SÃO PAULO | O alerta já havia sido dado pelo pulha @ivancapelli. Que, diante da notícia da criação do @rubarrichello, vista neste blog, foi, como fazem todos que se interessam pela pessoa ou nutrem algum tipo de sentimento próximo, apertou um simples botão ‘follow’ para acompanhar o que semelhante individuo está fazendo, que é a […]

SÃO PAULO | O alerta já havia sido dado pelo pulha @ivancapelli. Que, diante da notícia da criação do @rubarrichello, vista neste blog, foi, como fazem todos que se interessam pela pessoa ou nutrem algum tipo de sentimento próximo, apertou um simples botão ‘follow’ para acompanhar o que semelhante individuo está fazendo, que é a proposta do Twitter. Deparou-se com um cadeado e uma solicitação em inglês para que fizesse um pedido para acompanhá-lo.

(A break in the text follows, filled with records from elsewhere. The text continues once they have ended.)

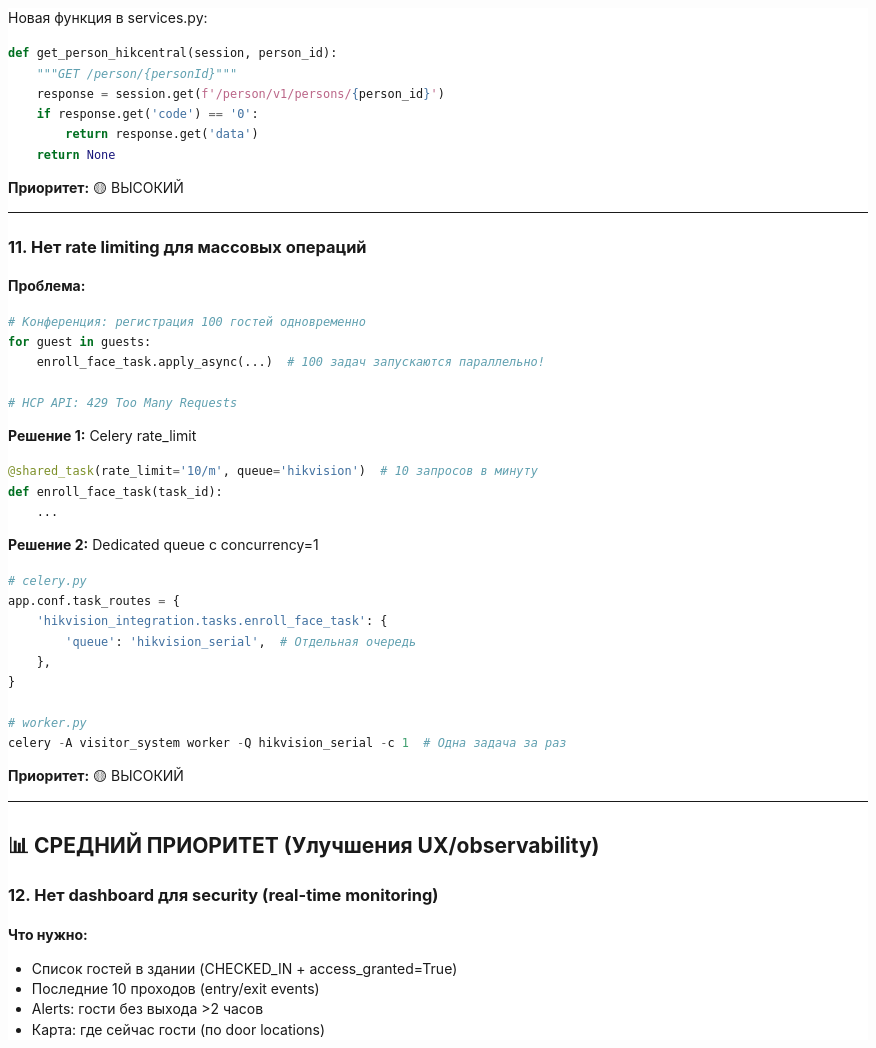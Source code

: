 Новая функция в services.py:
```python
def get_person_hikcentral(session, person_id):
    """GET /person/{personId}"""
    response = session.get(f'/person/v1/persons/{person_id}')
    if response.get('code') == '0':
        return response.get('data')
    return None
```

**Приоритет:** 🟡 ВЫСОКИЙ

---

### 11. Нет rate limiting для массовых операций

**Проблема:**
```python
# Конференция: регистрация 100 гостей одновременно
for guest in guests:
    enroll_face_task.apply_async(...)  # 100 задач запускаются параллельно!

# HCP API: 429 Too Many Requests
```

**Решение 1:** Celery rate_limit
```python
@shared_task(rate_limit='10/m', queue='hikvision')  # 10 запросов в минуту
def enroll_face_task(task_id):
    ...
```

**Решение 2:** Dedicated queue с concurrency=1
```python
# celery.py
app.conf.task_routes = {
    'hikvision_integration.tasks.enroll_face_task': {
        'queue': 'hikvision_serial',  # Отдельная очередь
    },
}

# worker.py
celery -A visitor_system worker -Q hikvision_serial -c 1  # Одна задача за раз
```

**Приоритет:** 🟡 ВЫСОКИЙ

---

## 📊 СРЕДНИЙ ПРИОРИТЕТ (Улучшения UX/observability)

### 12. Нет dashboard для security (real-time monitoring)

**Что нужно:**
- Список гостей в здании (CHECKED_IN + access_granted=True)
- Последние 10 проходов (entry/exit events)
- Alerts: гости без выхода >2 часов
- Карта: где сейчас гости (по door locations)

Digamos que é raro ver alguém se propor a entrar neste microblog de comunicação rápida e fácil restringir o que escreve a três ou quatro ou a quem quiser, como se fosse a mãe ou cozinheira que se senta e separa cuidadosamente os grãos bons de ervilha dos ruins para fazer uma sopa. Digamos que é ainda mais raro, muito raro, raríssimo, uma figura de conhecimento público, mundial, fechar ao mundo o que pensa (?).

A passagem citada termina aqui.